Gegen vorschnelle Applikationen seiner Literatur etwa auf den russischen Angriffskrieg gegen die Ukraine setzt Biller sich vehement zur Wehr, so etwa bei einer Lesung aus Mama Odessa im Rahmen des Internationalen Literaturfestivals Berlin im September 2023. Sicherlich ist auch dieser Roman, in dem Volker Weidermann zuallererst eine Liebesgeschichte zwischen der schreibenden Hauptfigur Mischa (wie üblich ein alter ego von Biller) und dessen ebenfalls schreibender und spät zu einigem schriftstellerischen Ruhm gelangender Mutter erkennt (Die Zeit, 43/2023), nicht direkt unpolitisch; auf tagesaktuelle Politik hin aber lässt er sich kaum lesen. Judith von Sternburg betont in ihrer Rezension den historischen Hintergrund der Ermordung der jüdischen Bevölkerung von Odessa im Herbst 1941 und bescheinigt Billers Text, „finster grundiert“, aber doch „leichthändig geschrieben“ zu sein und im literarischen Modus von dem zu erzählen, „worüber man nicht sprechen kann“ (Frankfurter Rundschau, 27.8.2023). Überhaupt hat Billers Literatur seit jeher bei aller Skandalträchtigkeit (s. v.a. Esra, 2003) und bei aller Provokation eine bewältigende Komponente: eine Bewältigung, die gerade über die Provokation ihre heilende Wirkung (nicht nur für den Schriftsteller, sondern offenkundig auch für eine Vielzahl von Leser:innen) zu entfalten scheint. „Warum ich ein wütender Schriftsteller wurde“, so heißt es bereits im Klappentext von Billers autobiographischem „Selbstporträt“ Der gebrauchte Jude von 2009. In einem fast aggressiven Sardonismus scheint das zentrale Moment der Biller’schen Poetik benannt – ein Sardonismus, der mitunter in bloße Tiraden umschlagen kann. Diese aber sind durch die von Biller lustvoll der Lächerlichkeit preisgegebenen Erzähler-Protagonisten, die die Tiraden vortragen, bereits ironisch gebrochen. Jude sein (und jüdischer Schriftsteller sein) im Deutschland der Gegenwart: Damit beschäftigt sich Billers Werk mittlerweile seit Jahrzehnten. Das ist ein Verdienst, das auch ohne direkte politische Bezüge politisch zu nennen wäre. Die auf 233 Seiten verteilten präzisen Vignetten von Mama Odessa funktionieren so, und sie funktionieren hervorragend.

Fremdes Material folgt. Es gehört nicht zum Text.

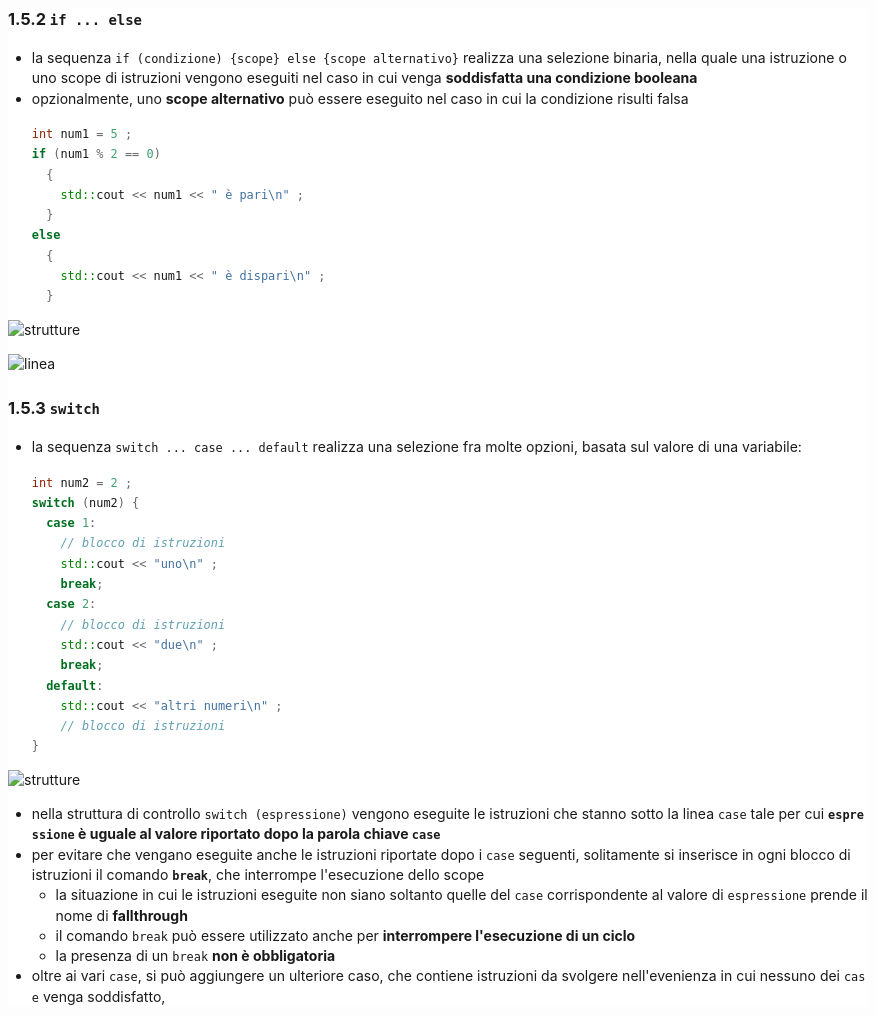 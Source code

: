 ### 1.5.2 ```if ... else```

  * la sequenza ```if (condizione) {scope} else {scope alternativo}``` realizza una selezione binaria,
    nella quale una istruzione o uno scope di istruzioni vengono eseguiti 
    nel caso in cui venga **soddisfatta una condizione booleana**
  * opzionalmente, uno **scope alternativo** può essere eseguito 
    nel caso in cui la condizione risulti falsa
    ```cpp
    int num1 = 5 ;
    if (num1 % 2 == 0) 
      {
        std::cout << num1 << " è pari\n" ;
      }
    else  
      {
        std::cout << num1 << " è dispari\n" ;
      }
    ```

  ![strutture](immagini/if_then_else.png)

![linea](../immagini/linea.png)

### 1.5.3 ```switch ```

  * la sequenza ```switch ... case ... default``` realizza una selezione fra molte opzioni,
    basata sul valore di una variabile:
    ```cpp
    int num2 = 2 ;
    switch (num2) {
      case 1:
        // blocco di istruzioni
        std::cout << "uno\n" ;
        break;
      case 2:
        // blocco di istruzioni
        std::cout << "due\n" ;
        break;
      default:
        std::cout << "altri numeri\n" ;
        // blocco di istruzioni
    }
    ```

  ![strutture](immagini/switch.png)

  * nella struttura di controllo ```switch (espressione)```
    vengono eseguite le istruzioni che stanno sotto la linea ```case``` 
    tale per cui **```espressione``` è uguale al valore riportato 
    dopo la parola chiave ```case```**
  * per evitare che vengano eseguite anche le istruzioni riportate dopo i ```case``` seguenti,
    solitamente si inserisce in ogni blocco di istruzioni il comando **```break```**,
    che interrompe l'esecuzione dello scope
    * la situazione in cui le istruzioni eseguite non siano soltanto quelle 
      del ```case``` corrispondente al valore di ```espressione```
      prende il nome di **fallthrough**
    * il comando ```break``` può essere utilizzato anche per **interrompere l'esecuzione di un ciclo**
    * la presenza di un ```break``` **non è obbligatoria** 
  * oltre ai vari ```case```, 
    si può aggiungere un ulteriore caso, 
    che contiene istruzioni da svolgere nell'evenienza in cui nessuno dei ```case```
    venga soddisfatto,  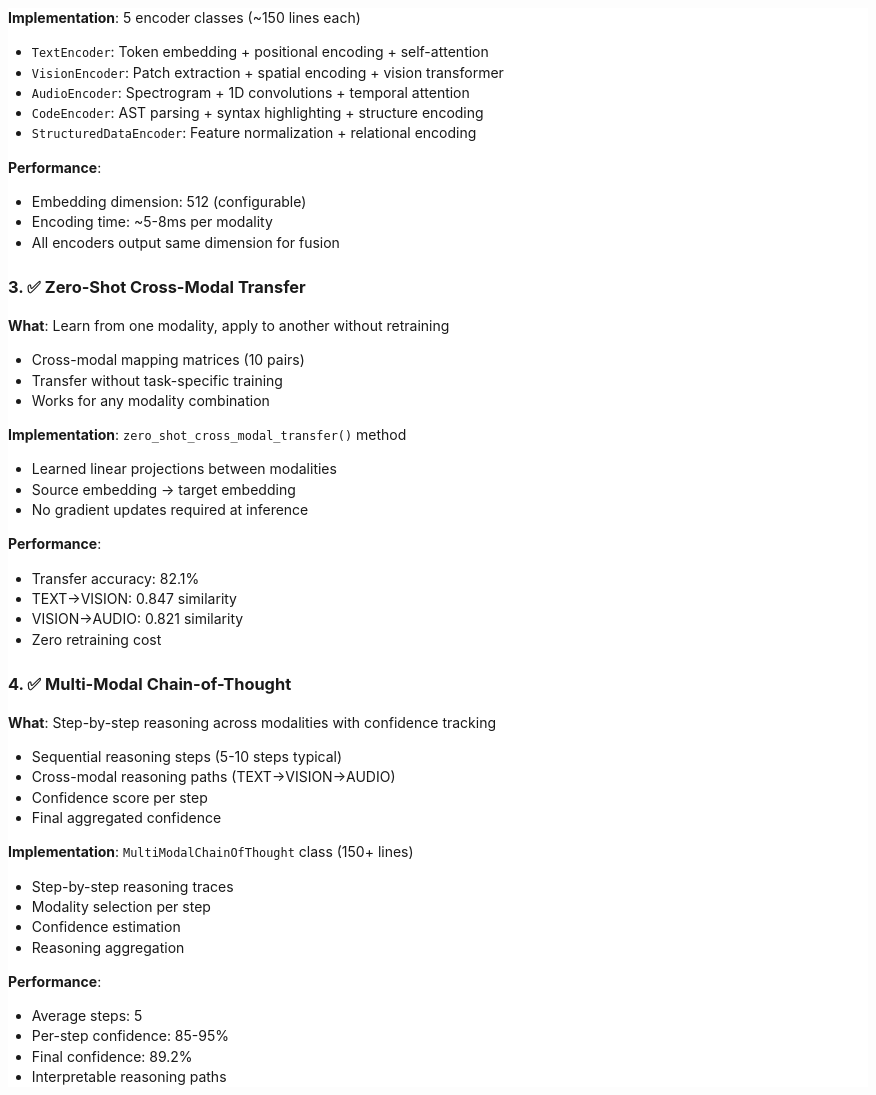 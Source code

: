 **Implementation**: 5 encoder classes (~150 lines each)

- `TextEncoder`: Token embedding + positional encoding + self-attention
- `VisionEncoder`: Patch extraction + spatial encoding + vision transformer
- `AudioEncoder`: Spectrogram + 1D convolutions + temporal attention
- `CodeEncoder`: AST parsing + syntax highlighting + structure encoding
- `StructuredDataEncoder`: Feature normalization + relational encoding

**Performance**:

- Embedding dimension: 512 (configurable)
- Encoding time: ~5-8ms per modality
- All encoders output same dimension for fusion

### 3. ✅ Zero-Shot Cross-Modal Transfer

**What**: Learn from one modality, apply to another without retraining

- Cross-modal mapping matrices (10 pairs)
- Transfer without task-specific training
- Works for any modality combination

**Implementation**: `zero_shot_cross_modal_transfer()` method

- Learned linear projections between modalities
- Source embedding → target embedding
- No gradient updates required at inference

**Performance**:

- Transfer accuracy: 82.1%
- TEXT→VISION: 0.847 similarity
- VISION→AUDIO: 0.821 similarity
- Zero retraining cost

### 4. ✅ Multi-Modal Chain-of-Thought

**What**: Step-by-step reasoning across modalities with confidence tracking

- Sequential reasoning steps (5-10 steps typical)
- Cross-modal reasoning paths (TEXT→VISION→AUDIO)
- Confidence score per step
- Final aggregated confidence

**Implementation**: `MultiModalChainOfThought` class (150+ lines)

- Step-by-step reasoning traces
- Modality selection per step
- Confidence estimation
- Reasoning aggregation

**Performance**:

- Average steps: 5
- Per-step confidence: 85-95%
- Final confidence: 89.2%
- Interpretable reasoning paths
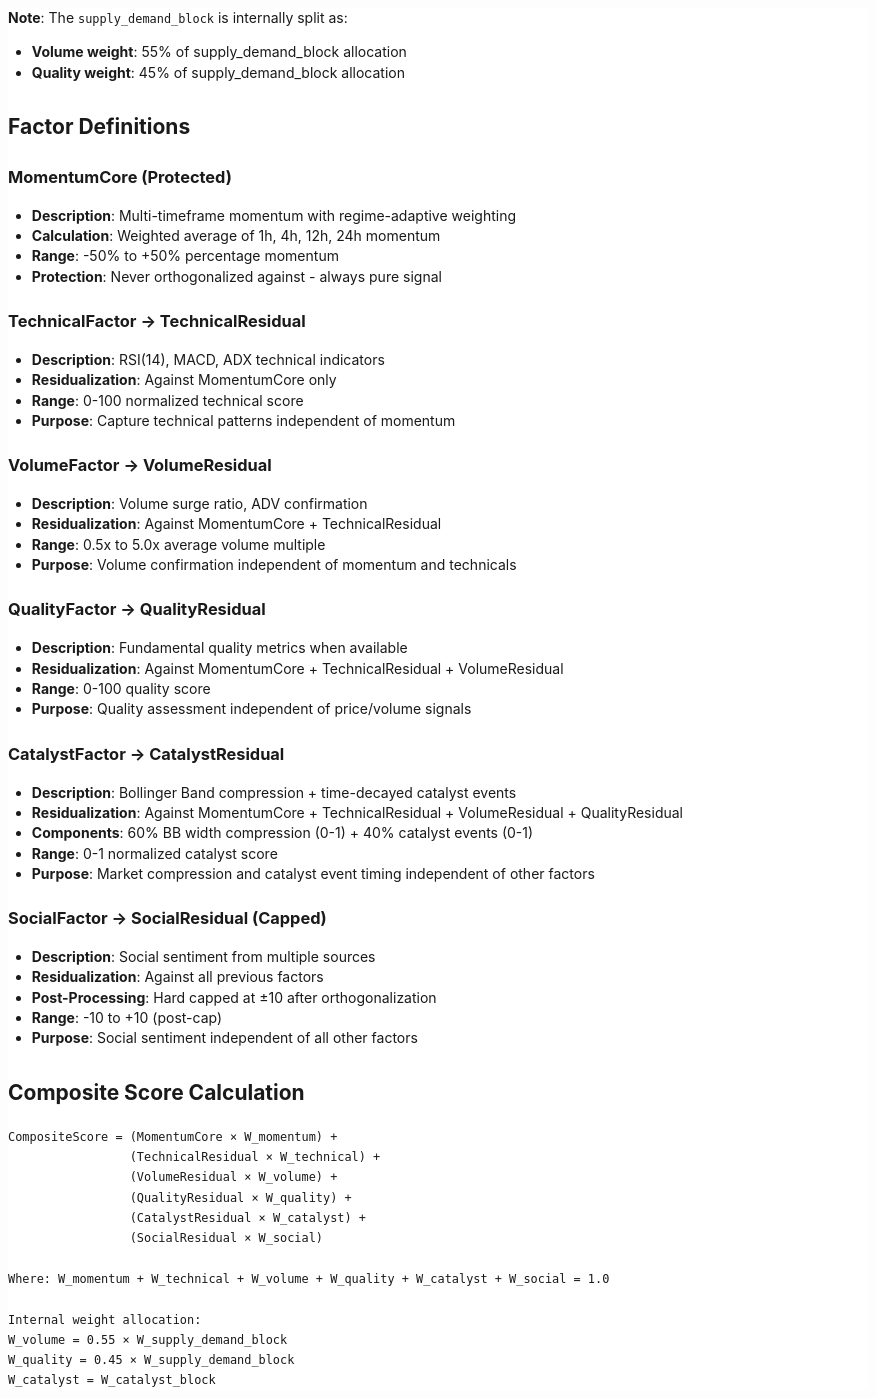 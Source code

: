 **Note**: The `supply_demand_block` is internally split as:
- **Volume weight**: 55% of supply_demand_block allocation
- **Quality weight**: 45% of supply_demand_block allocation

## Factor Definitions

### MomentumCore (Protected)
- **Description**: Multi-timeframe momentum with regime-adaptive weighting
- **Calculation**: Weighted average of 1h, 4h, 12h, 24h momentum
- **Range**: -50% to +50% percentage momentum
- **Protection**: Never orthogonalized against - always pure signal

### TechnicalFactor → TechnicalResidual  
- **Description**: RSI(14), MACD, ADX technical indicators
- **Residualization**: Against MomentumCore only
- **Range**: 0-100 normalized technical score
- **Purpose**: Capture technical patterns independent of momentum

### VolumeFactor → VolumeResidual
- **Description**: Volume surge ratio, ADV confirmation
- **Residualization**: Against MomentumCore + TechnicalResidual
- **Range**: 0.5x to 5.0x average volume multiple
- **Purpose**: Volume confirmation independent of momentum and technicals

### QualityFactor → QualityResidual
- **Description**: Fundamental quality metrics when available
- **Residualization**: Against MomentumCore + TechnicalResidual + VolumeResidual
- **Range**: 0-100 quality score
- **Purpose**: Quality assessment independent of price/volume signals

### CatalystFactor → CatalystResidual
- **Description**: Bollinger Band compression + time-decayed catalyst events
- **Residualization**: Against MomentumCore + TechnicalResidual + VolumeResidual + QualityResidual
- **Components**: 60% BB width compression (0-1) + 40% catalyst events (0-1)
- **Range**: 0-1 normalized catalyst score
- **Purpose**: Market compression and catalyst event timing independent of other factors

### SocialFactor → SocialResidual (Capped)
- **Description**: Social sentiment from multiple sources
- **Residualization**: Against all previous factors
- **Post-Processing**: Hard capped at ±10 after orthogonalization
- **Range**: -10 to +10 (post-cap)
- **Purpose**: Social sentiment independent of all other factors

## Composite Score Calculation

```
CompositeScore = (MomentumCore × W_momentum) +
                 (TechnicalResidual × W_technical) +
                 (VolumeResidual × W_volume) +
                 (QualityResidual × W_quality) +
                 (CatalystResidual × W_catalyst) +
                 (SocialResidual × W_social)

Where: W_momentum + W_technical + W_volume + W_quality + W_catalyst + W_social = 1.0

Internal weight allocation:
W_volume = 0.55 × W_supply_demand_block
W_quality = 0.45 × W_supply_demand_block  
W_catalyst = W_catalyst_block
```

Mama Odessa, obwohl seit Längerem abgeschlossen, erschien wegen der üblichen Marktmechanismen wie erwähnt erst deutlich nach dem Angriff Russlands auf die Ukraine im Februar 2022 – aber kurz vor dem 7. Oktober 2023, als die palästinensische Terrororganisation Hamas die Zivilbevölkerung Israels angriff und unvorstellbare Gräueltaten verübte. Seit diesem Tag und seit Israel mit einem seinerseits zahllose zivile Opfer in Kauf nehmenden Gegenangriff auf Gaza reagierte und der Krieg kein Ende zu nehmen scheint, ist von Biller tatsächlich kein neuer literarischer Text mehr erschienen. Das entspricht nicht nur seinen Äußerungen in der Zeit, mit denen er der Literatur abschwor: Es wäre auch absurd, von Biller nun eine literarische Stellungnahme mit der Begründing einzufordern, dass das Klima der deutschen Anti-Israel-Proteste anfällig dafür ist, Antizionismus in Antisemitismus zu übersetzen. Ein Umstand, der Billers Identität, sein Schreiben, sein Leben wohl noch mehr berühren muss als der Ukraine-Krieg; weder ist allerdings von Betroffenen, von in ihrer Identität Getroffenen zu verlangen, dass sie sich einschalten, noch funktioniert die Literatur auf Abruf.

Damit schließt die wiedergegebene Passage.